> **DATA SECTION**

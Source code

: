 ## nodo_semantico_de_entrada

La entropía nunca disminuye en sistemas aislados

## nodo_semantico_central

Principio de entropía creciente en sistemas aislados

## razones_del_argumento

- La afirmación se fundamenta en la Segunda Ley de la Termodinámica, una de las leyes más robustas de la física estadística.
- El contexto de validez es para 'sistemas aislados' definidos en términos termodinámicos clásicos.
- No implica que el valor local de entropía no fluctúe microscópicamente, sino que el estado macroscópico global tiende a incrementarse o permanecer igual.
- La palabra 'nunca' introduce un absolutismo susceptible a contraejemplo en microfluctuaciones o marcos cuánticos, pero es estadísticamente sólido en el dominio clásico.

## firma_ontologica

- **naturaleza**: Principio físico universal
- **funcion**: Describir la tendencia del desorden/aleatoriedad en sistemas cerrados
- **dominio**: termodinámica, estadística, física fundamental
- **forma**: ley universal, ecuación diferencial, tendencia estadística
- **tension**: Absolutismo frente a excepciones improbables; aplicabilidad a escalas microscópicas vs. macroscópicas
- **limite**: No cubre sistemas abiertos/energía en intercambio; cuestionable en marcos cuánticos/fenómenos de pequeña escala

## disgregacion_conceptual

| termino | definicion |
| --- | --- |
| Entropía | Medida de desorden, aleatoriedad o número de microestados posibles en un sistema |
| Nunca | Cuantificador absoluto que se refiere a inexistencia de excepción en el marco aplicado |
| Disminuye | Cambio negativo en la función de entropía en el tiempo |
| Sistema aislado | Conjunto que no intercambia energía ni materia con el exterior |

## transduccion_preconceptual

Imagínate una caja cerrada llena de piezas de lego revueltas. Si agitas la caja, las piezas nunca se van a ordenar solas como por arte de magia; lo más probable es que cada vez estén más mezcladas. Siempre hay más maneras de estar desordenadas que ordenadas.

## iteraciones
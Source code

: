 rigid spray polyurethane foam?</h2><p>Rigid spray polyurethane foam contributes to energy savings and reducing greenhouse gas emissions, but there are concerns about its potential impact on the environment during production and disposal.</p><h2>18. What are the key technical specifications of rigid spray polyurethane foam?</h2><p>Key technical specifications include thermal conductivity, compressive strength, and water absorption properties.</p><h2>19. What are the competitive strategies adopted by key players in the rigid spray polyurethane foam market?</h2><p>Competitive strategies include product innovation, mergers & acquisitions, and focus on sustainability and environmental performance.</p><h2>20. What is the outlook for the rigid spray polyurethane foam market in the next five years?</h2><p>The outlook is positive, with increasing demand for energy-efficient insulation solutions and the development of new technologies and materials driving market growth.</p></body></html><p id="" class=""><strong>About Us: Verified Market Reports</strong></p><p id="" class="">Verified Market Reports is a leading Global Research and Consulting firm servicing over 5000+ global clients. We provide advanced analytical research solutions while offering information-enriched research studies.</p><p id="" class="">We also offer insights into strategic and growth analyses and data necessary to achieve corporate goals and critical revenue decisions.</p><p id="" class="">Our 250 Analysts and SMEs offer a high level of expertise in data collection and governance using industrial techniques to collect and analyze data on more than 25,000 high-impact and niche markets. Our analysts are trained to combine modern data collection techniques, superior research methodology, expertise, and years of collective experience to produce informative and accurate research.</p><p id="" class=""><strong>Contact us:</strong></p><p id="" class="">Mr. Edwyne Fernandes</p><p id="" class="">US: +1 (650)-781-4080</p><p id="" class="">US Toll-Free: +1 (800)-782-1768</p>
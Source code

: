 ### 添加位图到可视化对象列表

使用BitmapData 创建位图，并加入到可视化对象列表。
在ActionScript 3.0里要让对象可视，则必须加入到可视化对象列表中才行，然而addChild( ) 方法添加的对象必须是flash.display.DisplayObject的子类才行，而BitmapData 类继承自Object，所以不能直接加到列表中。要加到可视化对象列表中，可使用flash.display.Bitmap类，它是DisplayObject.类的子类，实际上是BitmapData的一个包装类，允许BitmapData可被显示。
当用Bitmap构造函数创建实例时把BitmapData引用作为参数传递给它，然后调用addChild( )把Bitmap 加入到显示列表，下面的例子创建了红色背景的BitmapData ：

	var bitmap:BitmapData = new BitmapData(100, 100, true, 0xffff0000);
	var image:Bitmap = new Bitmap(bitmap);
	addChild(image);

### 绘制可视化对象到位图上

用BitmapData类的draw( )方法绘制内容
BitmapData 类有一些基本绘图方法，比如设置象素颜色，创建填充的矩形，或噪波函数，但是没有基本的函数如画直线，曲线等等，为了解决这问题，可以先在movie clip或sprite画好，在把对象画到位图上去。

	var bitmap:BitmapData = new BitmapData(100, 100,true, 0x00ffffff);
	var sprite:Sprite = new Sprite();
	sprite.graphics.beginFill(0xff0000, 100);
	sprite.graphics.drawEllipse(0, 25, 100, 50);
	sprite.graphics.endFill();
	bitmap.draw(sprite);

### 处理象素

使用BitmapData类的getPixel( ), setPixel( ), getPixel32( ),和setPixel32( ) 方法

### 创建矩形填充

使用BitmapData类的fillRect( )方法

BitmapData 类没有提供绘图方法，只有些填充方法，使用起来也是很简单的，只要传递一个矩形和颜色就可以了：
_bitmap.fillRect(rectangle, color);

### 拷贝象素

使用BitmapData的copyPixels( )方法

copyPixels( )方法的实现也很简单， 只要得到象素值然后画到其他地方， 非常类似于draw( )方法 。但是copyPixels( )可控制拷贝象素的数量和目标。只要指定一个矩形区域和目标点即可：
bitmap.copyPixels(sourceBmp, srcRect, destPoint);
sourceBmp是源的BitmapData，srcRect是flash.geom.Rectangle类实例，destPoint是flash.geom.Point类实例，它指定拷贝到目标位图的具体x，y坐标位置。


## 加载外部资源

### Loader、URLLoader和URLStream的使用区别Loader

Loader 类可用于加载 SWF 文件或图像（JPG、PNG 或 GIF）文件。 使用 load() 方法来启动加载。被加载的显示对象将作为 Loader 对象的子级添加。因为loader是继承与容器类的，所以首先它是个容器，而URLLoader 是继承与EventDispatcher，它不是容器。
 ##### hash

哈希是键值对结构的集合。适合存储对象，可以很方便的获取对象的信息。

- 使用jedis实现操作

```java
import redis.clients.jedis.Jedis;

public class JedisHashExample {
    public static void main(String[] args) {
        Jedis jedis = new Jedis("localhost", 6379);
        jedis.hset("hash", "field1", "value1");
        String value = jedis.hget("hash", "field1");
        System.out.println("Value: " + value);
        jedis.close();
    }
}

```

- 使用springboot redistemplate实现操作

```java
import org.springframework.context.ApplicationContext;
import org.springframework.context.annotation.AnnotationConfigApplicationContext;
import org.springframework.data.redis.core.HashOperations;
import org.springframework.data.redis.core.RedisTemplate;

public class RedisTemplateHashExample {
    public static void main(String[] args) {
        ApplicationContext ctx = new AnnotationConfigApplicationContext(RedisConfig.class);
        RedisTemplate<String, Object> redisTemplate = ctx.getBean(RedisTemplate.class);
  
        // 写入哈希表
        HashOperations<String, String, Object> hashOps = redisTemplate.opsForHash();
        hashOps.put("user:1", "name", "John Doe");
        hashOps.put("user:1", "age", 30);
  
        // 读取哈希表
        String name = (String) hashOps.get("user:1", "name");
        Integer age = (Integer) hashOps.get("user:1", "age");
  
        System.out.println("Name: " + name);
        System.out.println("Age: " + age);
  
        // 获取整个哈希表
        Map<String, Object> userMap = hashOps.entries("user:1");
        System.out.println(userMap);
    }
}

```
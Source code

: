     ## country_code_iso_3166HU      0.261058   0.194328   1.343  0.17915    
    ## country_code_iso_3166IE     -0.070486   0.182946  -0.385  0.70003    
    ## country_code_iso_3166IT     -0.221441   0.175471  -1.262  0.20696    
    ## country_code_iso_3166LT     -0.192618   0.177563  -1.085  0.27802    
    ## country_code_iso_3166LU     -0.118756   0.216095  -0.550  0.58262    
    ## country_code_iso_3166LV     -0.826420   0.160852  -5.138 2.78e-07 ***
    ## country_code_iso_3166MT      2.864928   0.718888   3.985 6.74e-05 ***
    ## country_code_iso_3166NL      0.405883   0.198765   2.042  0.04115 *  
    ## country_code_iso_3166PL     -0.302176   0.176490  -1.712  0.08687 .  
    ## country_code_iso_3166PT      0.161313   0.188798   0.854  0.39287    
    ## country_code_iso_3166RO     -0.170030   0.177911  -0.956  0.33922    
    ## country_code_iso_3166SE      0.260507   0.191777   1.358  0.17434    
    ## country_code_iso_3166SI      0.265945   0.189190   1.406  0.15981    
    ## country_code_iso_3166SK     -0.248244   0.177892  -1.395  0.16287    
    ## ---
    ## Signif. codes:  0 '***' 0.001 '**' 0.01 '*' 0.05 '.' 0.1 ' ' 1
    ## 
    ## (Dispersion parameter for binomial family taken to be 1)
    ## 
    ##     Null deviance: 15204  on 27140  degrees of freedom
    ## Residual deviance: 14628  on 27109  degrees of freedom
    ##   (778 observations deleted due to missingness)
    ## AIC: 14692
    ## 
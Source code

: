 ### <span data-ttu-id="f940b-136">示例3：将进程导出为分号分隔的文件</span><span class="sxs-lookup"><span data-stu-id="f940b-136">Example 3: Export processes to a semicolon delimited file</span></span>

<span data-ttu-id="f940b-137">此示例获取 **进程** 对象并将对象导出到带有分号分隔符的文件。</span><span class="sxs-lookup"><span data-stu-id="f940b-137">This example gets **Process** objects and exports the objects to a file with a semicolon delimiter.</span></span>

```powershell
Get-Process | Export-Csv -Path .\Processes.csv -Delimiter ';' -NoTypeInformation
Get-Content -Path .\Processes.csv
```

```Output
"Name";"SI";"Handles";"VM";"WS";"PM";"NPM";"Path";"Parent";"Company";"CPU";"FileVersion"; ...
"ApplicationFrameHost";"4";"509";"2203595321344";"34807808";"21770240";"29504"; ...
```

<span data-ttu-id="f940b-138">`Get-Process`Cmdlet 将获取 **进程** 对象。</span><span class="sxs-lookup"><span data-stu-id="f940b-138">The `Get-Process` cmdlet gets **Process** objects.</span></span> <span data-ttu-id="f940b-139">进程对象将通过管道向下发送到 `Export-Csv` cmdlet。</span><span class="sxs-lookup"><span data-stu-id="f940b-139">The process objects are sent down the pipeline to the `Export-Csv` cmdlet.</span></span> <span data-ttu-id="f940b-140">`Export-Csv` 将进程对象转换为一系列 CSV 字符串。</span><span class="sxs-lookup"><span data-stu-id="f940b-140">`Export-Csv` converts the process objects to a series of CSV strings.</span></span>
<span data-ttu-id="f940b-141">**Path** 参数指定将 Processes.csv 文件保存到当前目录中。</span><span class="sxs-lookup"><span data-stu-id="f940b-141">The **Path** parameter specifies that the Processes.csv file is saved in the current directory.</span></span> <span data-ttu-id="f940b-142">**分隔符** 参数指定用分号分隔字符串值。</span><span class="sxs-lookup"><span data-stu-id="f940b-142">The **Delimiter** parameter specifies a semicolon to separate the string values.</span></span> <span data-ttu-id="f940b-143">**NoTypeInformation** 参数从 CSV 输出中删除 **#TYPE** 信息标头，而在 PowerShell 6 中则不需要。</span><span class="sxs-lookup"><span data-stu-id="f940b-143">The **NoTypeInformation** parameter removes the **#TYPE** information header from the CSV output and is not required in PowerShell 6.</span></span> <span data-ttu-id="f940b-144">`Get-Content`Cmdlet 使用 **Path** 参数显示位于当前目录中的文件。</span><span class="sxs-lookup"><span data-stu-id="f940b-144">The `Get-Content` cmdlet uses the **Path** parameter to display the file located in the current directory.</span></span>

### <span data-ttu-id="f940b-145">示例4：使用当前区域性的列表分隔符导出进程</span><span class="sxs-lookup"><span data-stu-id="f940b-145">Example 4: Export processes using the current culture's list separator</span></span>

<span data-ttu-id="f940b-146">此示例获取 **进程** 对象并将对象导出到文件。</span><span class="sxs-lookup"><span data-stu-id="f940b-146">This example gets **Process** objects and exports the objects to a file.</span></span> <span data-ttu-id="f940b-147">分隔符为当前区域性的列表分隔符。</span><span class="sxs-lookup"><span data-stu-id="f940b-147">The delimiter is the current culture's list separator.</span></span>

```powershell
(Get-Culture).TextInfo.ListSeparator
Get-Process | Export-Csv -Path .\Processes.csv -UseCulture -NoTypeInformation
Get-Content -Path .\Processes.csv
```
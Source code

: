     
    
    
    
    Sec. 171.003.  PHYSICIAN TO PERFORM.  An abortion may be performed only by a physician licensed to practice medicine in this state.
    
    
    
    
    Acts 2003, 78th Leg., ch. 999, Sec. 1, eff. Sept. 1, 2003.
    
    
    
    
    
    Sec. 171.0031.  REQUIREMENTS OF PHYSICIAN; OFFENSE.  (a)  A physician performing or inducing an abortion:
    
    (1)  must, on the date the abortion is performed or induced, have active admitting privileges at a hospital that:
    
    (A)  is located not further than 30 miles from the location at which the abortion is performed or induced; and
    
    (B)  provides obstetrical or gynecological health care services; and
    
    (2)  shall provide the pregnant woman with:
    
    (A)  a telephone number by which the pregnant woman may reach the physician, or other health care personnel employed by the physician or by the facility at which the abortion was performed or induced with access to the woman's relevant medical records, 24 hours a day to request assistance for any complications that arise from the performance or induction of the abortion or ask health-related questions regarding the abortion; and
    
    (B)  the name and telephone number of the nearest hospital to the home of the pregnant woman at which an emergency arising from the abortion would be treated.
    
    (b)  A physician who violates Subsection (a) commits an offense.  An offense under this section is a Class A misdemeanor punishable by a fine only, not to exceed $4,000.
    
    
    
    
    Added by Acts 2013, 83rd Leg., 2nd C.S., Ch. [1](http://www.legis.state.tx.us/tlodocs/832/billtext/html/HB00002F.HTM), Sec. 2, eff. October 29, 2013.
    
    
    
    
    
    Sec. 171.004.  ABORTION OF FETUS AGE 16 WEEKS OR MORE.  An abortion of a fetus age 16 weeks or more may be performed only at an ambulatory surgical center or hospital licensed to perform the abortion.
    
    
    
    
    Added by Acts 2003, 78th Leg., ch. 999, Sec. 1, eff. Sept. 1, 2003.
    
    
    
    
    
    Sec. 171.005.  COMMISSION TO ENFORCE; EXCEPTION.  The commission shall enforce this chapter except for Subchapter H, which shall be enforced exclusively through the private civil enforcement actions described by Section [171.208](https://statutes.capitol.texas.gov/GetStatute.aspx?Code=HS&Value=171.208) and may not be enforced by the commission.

> **WHAT THE TASK ASKS**
State the number of lines in the records that include the string "public", without any other words.

> **EXERCISE OUTPUT**
4